If you happen to be out on the lake when the winds get to blowing 25 miles and hour plus the waves can get up too 10 or 12 feet tall. Small boats don’t stand a chance on the lake when the wind is blowing that hard. However windsurfers with there ability to lay in the water and restart without swamping like boats can have a great time out there in the big waves.
The Mille Lacs crossing would often draw a 100 or so surfers to the town of Garrison on the shores of Mille Lacs for the weekend late in September when its held. People would camp and stay in RV’s or hotels and make a weekend festival of it. The crossing then would be held on either Saturday or Sunday depending on what day was the best wind day. There was banquets and party’s, breakfast was served, and a great time was usually had around the campfire at night or in the Casinos nearby.
People would pull all sorts of different trailers filled with their windsurfing equipment and park it by the beaches where they were sailing.
Here is my trailer and rigs for one of the races.
Some times the race would be over in 45 minutes. If you have a 30 mile and hour wind blowing you can cross a 25 mile long lake in 45 minutes on a windsurfer. Other years with not so much wind it could take 4 or 5 hours to cross. It is always a puzzle as to what rig you should run on the lake because the wind can change with a moment notice and if you happen to have too big or too small of a sail on out in the lake for the wind you are in for trouble.

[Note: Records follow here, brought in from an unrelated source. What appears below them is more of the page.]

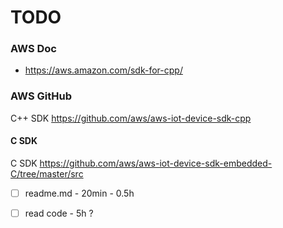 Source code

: # TODO

### AWS Doc

- <https://aws.amazon.com/sdk-for-cpp/>

### AWS GitHub

C++ SDK <https://github.com/aws/aws-iot-device-sdk-cpp>

#### C SDK

C SDK <https://github.com/aws/aws-iot-device-sdk-embedded-C/tree/master/src>

- [ ] readme.md - 20min - 0.5h
- [ ] read code - 5h ?

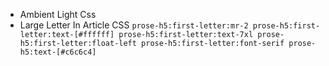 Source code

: - Ambient Light Css
- Large Letter In Article CSS
`prose-h5:first-letter:mr-2 prose-h5:first-letter:text-[#ffffff] prose-h5:first-letter:text-7xl prose-h5:first-letter:float-left prose-h5:first-letter:font-serif prose-h5:text-[#c6c6c4]` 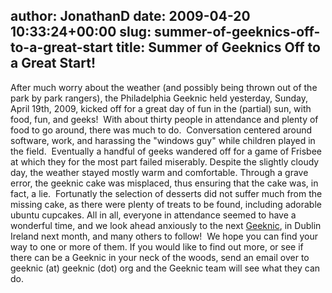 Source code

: author: JonathanD
date: 2009-04-20 10:33:24+00:00
slug: summer-of-geeknics-off-to-a-great-start
title: Summer of Geeknics Off to a Great Start!
---

After much worry about the weather (and possibly being thrown out of the park by park rangers), the Philadelphia Geeknic held yesterday, Sunday, April 19th, 2009, kicked off for a great day of fun in the (partial) sun, with food, fun, and geeks!  With about thirty people in attendance and plenty of food to go around, there was much to do.  Conversation centered around software, work, and harassing the "windows guy" while children played in the field.  Eventually a handful of geeks wandered off for a game of Frisbee at which they for the most part failed miserably. Despite the slightly cloudy day, the weather stayed mostly warm and comfortable.
Through a grave error, the geeknic cake was misplaced, thus ensuring that the cake was, in fact, a lie.  Fortunatly the selection of desserts did not suffer much from the missing cake, as there were plenty of treats to be found, including adorable ubuntu cupcakes.
All in all, everyone in attendance seemed to have a wonderful time, and we look ahead anxiously to the next [Geeknic](http://geeknic.org/?p=1), in Dublin Ireland next month, and many others to follow!  We hope you can find your way to one or more of them.
If you would like to find out more, or see if there can be a Geeknic in your neck of the woods, send an email over to geeknic (at) geeknic (dot) org and the Geeknic team will see what they can do.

Some years there would be a large 50 foot launch boat that followed with observers in. This allowed the spouses to come along for the ride so to speak.

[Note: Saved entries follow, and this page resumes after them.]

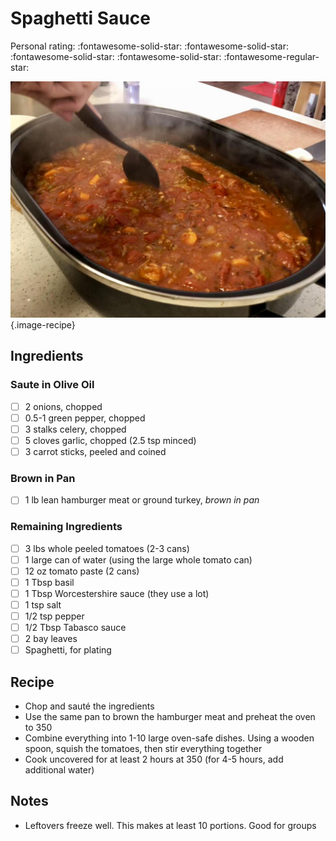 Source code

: # Spaghetti Sauce

<!-- {cts} rating=4; (User can specify rating on scale of 1-5) -->

Personal rating: :fontawesome-solid-star: :fontawesome-solid-star: :fontawesome-solid-star: :fontawesome-solid-star: :fontawesome-regular-star:

<!-- {cte} -->

<!-- {cts} name_image=spaghetti_sauce.jpg; (User can specify image name) -->

![spaghetti_sauce.jpg](./spaghetti_sauce.jpg){.image-recipe}

<!-- {cte} -->

## Ingredients

### Saute in Olive Oil

- [ ] 2 onions, chopped
- [ ] 0.5-1 green pepper, chopped
- [ ] 3 stalks celery, chopped
- [ ] 5 cloves garlic, chopped (2.5 tsp minced)
- [ ] 3 carrot sticks, peeled and coined

### Brown in Pan

- [ ] 1 lb lean hamburger meat or ground turkey, *brown in pan*

### Remaining Ingredients

- [ ] 3 lbs whole peeled tomatoes (2-3 cans)
- [ ] 1 large can of water (using the large whole tomato can)
- [ ] 12 oz tomato paste (2 cans)
- [ ] 1 Tbsp basil
- [ ] 1 Tbsp Worcestershire sauce (they use a lot)
- [ ] 1 tsp salt
- [ ] 1/2 tsp pepper
- [ ] 1/2 Tbsp Tabasco sauce
- [ ] 2 bay leaves
- [ ] Spaghetti, for plating

## Recipe

- Chop and sauté the ingredients
- Use the same pan to brown the hamburger meat and preheat the oven to 350
- Combine everything into 1-10 large oven-safe dishes. Using a wooden spoon, squish the tomatoes, then stir everything together
- Cook uncovered for at least 2 hours at 350 (for 4-5 hours, add additional water)

## Notes

- Leftovers freeze well. This makes at least 10 portions. Good for groups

Other years the wind blew so hard the boats were forced off the lake. I remember one year getting lost on the lake because you could not see the shore in any direction. The waves were so high and the gray mist from the wind and water made it impossible to see. Unable to see the lead boat I got off course and missed the finish line by 5 miles.
The fastest crossing were always the most fun, but no matter what the weather for the weekend turned into there was always fun. Wind surfing was certainly an adventure.